MALANG, Tugumalang.id – Pemerintah Kota Malang melalui Badan Pendapatan Daerah (Bapenda) Kota Malang terus menggencarkan sosialisasi terkait opsen Pajak Kendaraan Bermotor (PKB) dan Bea Balik Nama Kendaraan Bermotor (BBNKB). Sosialisasi tersebut menyasar pelaku usaha dealer, camat, lurah hingga masyarakat tingkat RT/RW se-Kecamatan Kedungkandang, Rabu (17/6/2026).
Plt Kepala Bapenda Kota Malang, Moh Sulthon, menjelaskan bahwa sosialisasi tersebut merupakan tindak lanjut surat Sekretaris Daerah Provinsi Jawa Timur terkait implementasi Permendagri Nomor 11 Tahun 2026 tentang penyesuaian dasar pengenaan PKB dan BBNKB.
Menurutnya, pemerintah daerah diminta aktif memberikan pemahaman kepada masyarakat agar tidak terjadi kesalahpahaman terkait perubahan regulasi tersebut. Sosialisasi di Kecamatan Kedungkandang menjadi agenda kedua setelah sebelumnya dilaksanakan di Kecamatan Klojen.
“Memang kami jadwalkan sosialisasi ini di lima kecamatan agar lebih dekat dengan masyarakat. Harapannya warga yang diundang tidak perlu menempuh jarak jauh untuk mendapatkan informasi terkait pajak kendaraan,” kata Sulthon.
Sosialisasi Digelar di Lima Kecamatan
Sulthon mengatakan, Permendagri Nomor 11 Tahun 2026 membawa perubahan pada dasar pengenaan PKB dan BBNKB. Namun masyarakat tidak perlu khawatir karena Pemerintah Provinsi Jawa Timur telah menerbitkan Keputusan Gubernur yang memberikan keringanan guna mencegah kenaikan beban pajak.
Ia menyebutkan, apabila aturan baru diterapkan tanpa kebijakan keringanan, potensi kenaikan pajak kendaraan dapat terjadi.
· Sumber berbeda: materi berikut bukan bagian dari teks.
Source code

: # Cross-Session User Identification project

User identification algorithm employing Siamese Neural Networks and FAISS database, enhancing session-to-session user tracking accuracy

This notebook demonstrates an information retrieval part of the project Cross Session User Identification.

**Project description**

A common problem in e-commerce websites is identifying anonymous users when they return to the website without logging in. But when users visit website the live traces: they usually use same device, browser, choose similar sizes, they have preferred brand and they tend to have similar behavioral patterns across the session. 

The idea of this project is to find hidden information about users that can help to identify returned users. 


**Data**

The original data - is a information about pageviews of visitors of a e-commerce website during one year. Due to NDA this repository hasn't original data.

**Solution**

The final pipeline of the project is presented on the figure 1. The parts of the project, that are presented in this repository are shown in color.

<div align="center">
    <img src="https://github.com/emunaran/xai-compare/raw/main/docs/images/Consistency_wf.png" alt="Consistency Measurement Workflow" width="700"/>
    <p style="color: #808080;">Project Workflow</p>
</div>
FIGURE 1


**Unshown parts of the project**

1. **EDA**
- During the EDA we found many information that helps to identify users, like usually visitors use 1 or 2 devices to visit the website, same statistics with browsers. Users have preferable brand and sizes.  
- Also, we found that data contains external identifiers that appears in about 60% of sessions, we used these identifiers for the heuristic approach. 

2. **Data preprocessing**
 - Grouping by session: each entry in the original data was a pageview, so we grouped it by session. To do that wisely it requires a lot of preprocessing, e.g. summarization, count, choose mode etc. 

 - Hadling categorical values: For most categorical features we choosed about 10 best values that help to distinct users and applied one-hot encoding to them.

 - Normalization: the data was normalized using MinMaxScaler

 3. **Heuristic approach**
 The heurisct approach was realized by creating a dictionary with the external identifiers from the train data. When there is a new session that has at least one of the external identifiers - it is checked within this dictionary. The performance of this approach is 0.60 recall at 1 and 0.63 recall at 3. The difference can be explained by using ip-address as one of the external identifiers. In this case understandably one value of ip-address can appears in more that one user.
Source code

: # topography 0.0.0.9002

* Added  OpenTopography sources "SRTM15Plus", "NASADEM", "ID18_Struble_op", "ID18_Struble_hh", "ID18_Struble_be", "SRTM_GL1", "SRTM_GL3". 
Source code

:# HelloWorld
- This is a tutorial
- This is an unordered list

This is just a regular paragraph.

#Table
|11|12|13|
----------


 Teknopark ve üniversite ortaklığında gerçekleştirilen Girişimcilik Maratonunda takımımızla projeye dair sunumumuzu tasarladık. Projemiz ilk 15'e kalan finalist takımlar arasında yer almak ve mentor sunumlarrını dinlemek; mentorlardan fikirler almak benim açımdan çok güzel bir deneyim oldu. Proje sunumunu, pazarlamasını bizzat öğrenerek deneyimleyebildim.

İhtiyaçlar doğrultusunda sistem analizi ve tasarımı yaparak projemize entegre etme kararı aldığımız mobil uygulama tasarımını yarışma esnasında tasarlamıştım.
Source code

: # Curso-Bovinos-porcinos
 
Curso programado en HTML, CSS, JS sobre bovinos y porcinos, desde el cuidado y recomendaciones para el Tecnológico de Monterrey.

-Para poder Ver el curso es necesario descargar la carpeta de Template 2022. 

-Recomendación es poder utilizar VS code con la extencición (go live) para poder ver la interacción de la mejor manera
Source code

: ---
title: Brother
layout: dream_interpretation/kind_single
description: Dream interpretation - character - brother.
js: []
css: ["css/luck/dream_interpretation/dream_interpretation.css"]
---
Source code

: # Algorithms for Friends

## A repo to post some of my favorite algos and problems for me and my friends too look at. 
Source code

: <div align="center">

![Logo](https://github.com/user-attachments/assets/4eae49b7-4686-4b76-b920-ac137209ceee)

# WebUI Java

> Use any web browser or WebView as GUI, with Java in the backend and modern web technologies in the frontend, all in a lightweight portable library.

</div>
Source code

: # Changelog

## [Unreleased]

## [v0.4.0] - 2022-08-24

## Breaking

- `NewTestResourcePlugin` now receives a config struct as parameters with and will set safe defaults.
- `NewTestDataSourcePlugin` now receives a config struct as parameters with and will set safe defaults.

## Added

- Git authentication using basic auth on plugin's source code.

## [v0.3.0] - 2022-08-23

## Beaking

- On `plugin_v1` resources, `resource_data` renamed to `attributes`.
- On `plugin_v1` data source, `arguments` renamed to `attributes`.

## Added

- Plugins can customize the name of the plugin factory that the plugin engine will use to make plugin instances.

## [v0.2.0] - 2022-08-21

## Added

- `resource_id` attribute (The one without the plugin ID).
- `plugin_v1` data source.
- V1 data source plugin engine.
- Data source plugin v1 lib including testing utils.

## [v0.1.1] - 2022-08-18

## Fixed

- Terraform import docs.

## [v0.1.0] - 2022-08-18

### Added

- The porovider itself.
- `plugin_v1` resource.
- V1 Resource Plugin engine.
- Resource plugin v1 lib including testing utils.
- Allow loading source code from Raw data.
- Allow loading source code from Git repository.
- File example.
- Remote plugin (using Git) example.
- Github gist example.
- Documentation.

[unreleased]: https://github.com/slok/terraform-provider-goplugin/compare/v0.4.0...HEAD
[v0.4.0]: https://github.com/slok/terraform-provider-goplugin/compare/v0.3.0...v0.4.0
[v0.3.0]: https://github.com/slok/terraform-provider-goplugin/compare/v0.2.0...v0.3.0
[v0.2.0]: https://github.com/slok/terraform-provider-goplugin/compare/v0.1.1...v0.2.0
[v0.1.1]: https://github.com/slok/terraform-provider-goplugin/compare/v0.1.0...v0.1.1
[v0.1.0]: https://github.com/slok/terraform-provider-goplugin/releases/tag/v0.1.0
Karena itu, Pemprov Jatim memberikan pengurangan dasar pengenaan hingga 40 persen, meningkat dibanding kebijakan sebelumnya yang sebesar 16 persen.
“Dengan adanya keringanan dari gubernur sebesar 40 persen ini, harapannya tidak terjadi kenaikan yang memberatkan masyarakat, terutama di tengah kondisi ekonomi yang masih menantang ini,” ujarnya.
Baca juga: Bapenda Kota Malang Hadirkan Berbagai Inovasi Pelayanan sebagai Transformasi Pajak Daerah
Realisasi Opsen PKB dan BBNKB Tahun 2026
Selain menyosialisasikan regulasi baru, Bapenda Kota Malang juga memaparkan capaian penerimaan opsen PKB dan BBNKB. Pada tahun 2026, target opsen PKB ditetapkan sebesar Rp132,4 miliar, sedangkan target opsen BBNKB sebesar Rp60,5 miliar.
Hingga 14 Juni 2026, realisasi opsen PKB telah mencapai Rp50 miliar dan opsen BBNKB mencapai Rp19,5 miliar.
“Untuk PKB sudah melampaui target triwulan kedua. Sedangkan BBNKB masih perlu dikejar agar pada akhir Juni bisa mencapai target yang ditetapkan,” jelasnya.
Baca juga: Pendapatan Opsen PKB dan BPNKB Tunjukkan Tren Positif, Bapenda Kota Malang Masifkan Sinergi Jemput Bola
Opsen Jadi Sumber Pendapatan Daerah
Sulthon menambahkan, keberhasilan penerimaan opsen sangat penting karena menjadi salah satu sumber Pendapatan Asli Daerah (PAD) yang digunakan untuk mendukung berbagai program pembangunan di Kota Malang.
Ia menjelaskan, berdasarkan ketentuan Undang-Undang Nomor 1 Tahun 2022, daerah kini memperoleh porsi opsen sebesar 66 persen dari penerimaan PKB dan BBNKB, sementara sisanya masuk ke Pemerintah Provinsi Jawa Timur.